30 Gorgeous Spots for Spring Hiking and Camping on a Budget
Spring is in the air, and campers and hikers around the country are ready to get outside to enjoy the many national and state parks the country has to offer. It's no coincidence that National Park Week starts on April 15, when weather in many parts of the country is finally warm enough for adventuring. It's also a great time to save some money. During both weekends of National Park Week (April 15-16 and 22-23), entry is free. Here are some of the best parks to visit in the spring.
Acadia National Park offers a broad network of hiking trails, from the relatively gentle Ship Harbor, a 1.2-mile loop of forest and shoreline, to the more strenuous 4.4-mile Cadillac North Ridge Trail, with its views of Frenchman Bay. For those who want a real challenge, there's the much steeper 4.6-mile Sargent Mountain trail. For hardy campers, Blackwoods Campground is open year-round and free from December to the end of March (the fee is $15 a night in April and $30 a night May to October).
Thanks to the drought-busting rainfall in California this year, many desert parks are experiencing a rare "super bloom" of wildflowers. Anza-Borrego, California's largest state park, is drawing record crowds eager to see the flowers, so plan to arrive early. Visitor center parking is $5.

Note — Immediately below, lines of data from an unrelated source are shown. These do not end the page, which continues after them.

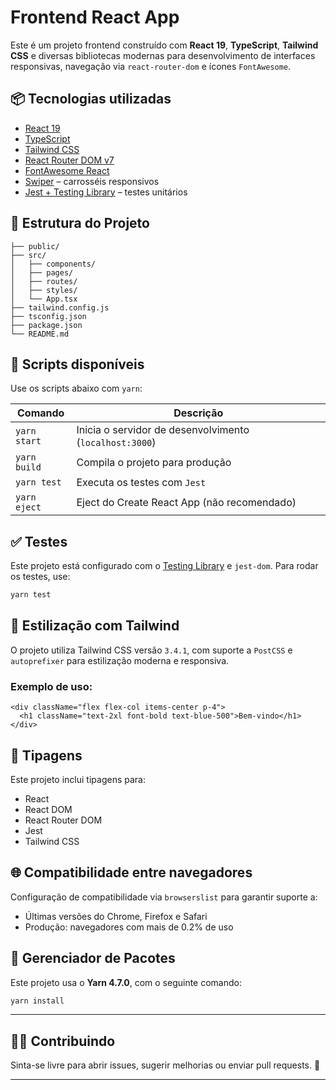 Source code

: # Frontend React App

Este é um projeto frontend construído com **React 19**, **TypeScript**, **Tailwind CSS** e diversas bibliotecas modernas para desenvolvimento de interfaces responsivas, navegação via `react-router-dom` e ícones `FontAwesome`.

## 📦 Tecnologias utilizadas

- [React 19](https://react.dev/)
- [TypeScript](https://www.typescriptlang.org/)
- [Tailwind CSS](https://tailwindcss.com/)
- [React Router DOM v7](https://reactrouter.com/en/main)
- [FontAwesome React](https://fontawesome.com/v6/docs/web/use-with/react/)
- [Swiper](https://swiperjs.com/) – carrosséis responsivos
- [Jest + Testing Library](https://testing-library.com/) – testes unitários

## 📁 Estrutura do Projeto

```
├── public/
├── src/
│   ├── components/
│   ├── pages/
│   ├── routes/
│   ├── styles/
│   └── App.tsx
├── tailwind.config.js
├── tsconfig.json
├── package.json
└── README.md
```

## 🚀 Scripts disponíveis

Use os scripts abaixo com `yarn`:

| Comando      | Descrição                                               |
| ------------ | ------------------------------------------------------- |
| `yarn start` | Inicia o servidor de desenvolvimento (`localhost:3000`) |
| `yarn build` | Compila o projeto para produção                         |
| `yarn test`  | Executa os testes com `Jest`                            |
| `yarn eject` | Eject do Create React App (não recomendado)             |

## ✅ Testes

Este projeto está configurado com o [Testing Library](https://testing-library.com/) e `jest-dom`. Para rodar os testes, use:

```bash
yarn test
```

## 🎨 Estilização com Tailwind

O projeto utiliza Tailwind CSS versão `3.4.1`, com suporte a `PostCSS` e `autoprefixer` para estilização moderna e responsiva.

### Exemplo de uso:

```tsx
<div className="flex flex-col items-center p-4">
  <h1 className="text-2xl font-bold text-blue-500">Bem-vindo</h1>
</div>
```

## 🧪 Tipagens

Este projeto inclui tipagens para:

- React
- React DOM
- React Router DOM
- Jest
- Tailwind CSS

## 🌐 Compatibilidade entre navegadores

Configuração de compatibilidade via `browserslist` para garantir suporte a:

- Últimas versões do Chrome, Firefox e Safari
- Produção: navegadores com mais de 0.2% de uso

## 📁 Gerenciador de Pacotes

Este projeto usa o **Yarn 4.7.0**, com o seguinte comando:

```bash
yarn install
```

---

## 🧑‍💻 Contribuindo

Sinta-se livre para abrir issues, sugerir melhorias ou enviar pull requests. 💬

---
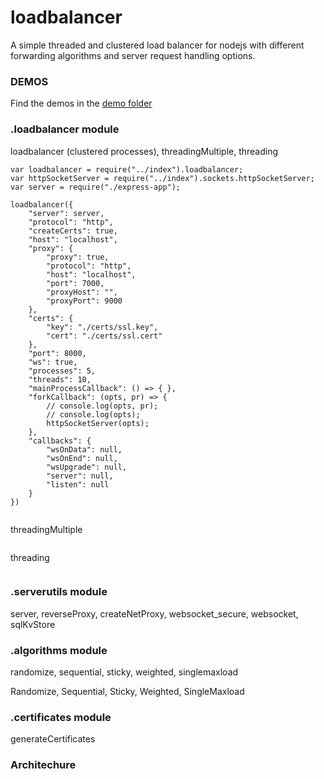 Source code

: # loadbalancer

A simple threaded and clustered load balancer for nodejs with different forwarding algorithms and server request handling options. 



### DEMOS

Find the demos in the [demo folder](https://github.com/ganeshkbhat/loadbalancer/tree/main/demos)



### .loadbalancer module

loadbalancer (clustered processes), threadingMultiple, threading

```
var loadbalancer = require("../index").loadbalancer;
var httpSocketServer = require("../index").sockets.httpSocketServer;
var server = require("./express-app");

loadbalancer({
    "server": server,
    "protocol": "http",
    "createCerts": true,
    "host": "localhost",
    "proxy": {
        "proxy": true,
        "protocol": "http",
        "host": "localhost",
        "port": 7000,
        "proxyHost": "",
        "proxyPort": 9000
    },
    "certs": {
        "key": "./certs/ssl.key",
        "cert": "./certs/ssl.cert"
    },
    "port": 8000,
    "ws": true,
    "processes": 5,
    "threads": 10,
    "mainProcessCallback": () => { },
    "forkCallback": (opts, pr) => {
        // console.log(opts, pr);
        // console.log(opts);
        httpSocketServer(opts);
    },
    "callbacks": {
        "wsOnData": null,
        "wsOnEnd": null,
        "wsUpgrade": null,
        "server": null,
        "listen": null
    }
})


```

threadingMultiple

```

```

threading

```

```


### .serverutils module

server, reverseProxy, createNetProxy, websocket_secure, websocket, sqlKvStore

### .algorithms module

randomize, sequential, sticky, weighted, singlemaxload

Randomize, Sequential, Sticky, Weighted, SingleMaxload

### .certificates module

generateCertificates

### Architechure



<!--

require("loadbalancer") => process cluster => child worker thread =>

-->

Deep beneath the Chihuahuan Desert lies Carlsbad Caverns, which actually comprises more than 119 caves (and those are just the ones we know about). It's possible to take self-guided tours through the caves, but consider taking a ranger-guided tour (fees vary) to see more of the caverns. The basic entrance fee is $10 for adults, and children are free.
As America's most visited national park, Great Smoky Mountains National Park (which is located in Tennessee and North Carolina) has lots of breathtaking hikes, including the popular 8-mile round-trip Charlies Bunion hike on the Appalachian Trail. Spring means fewer crowds, but check before visiting, as some trails are closed due to recent fire and storm damage. There are no entrance fees to this park, which straddles Tennessee and North Carolina.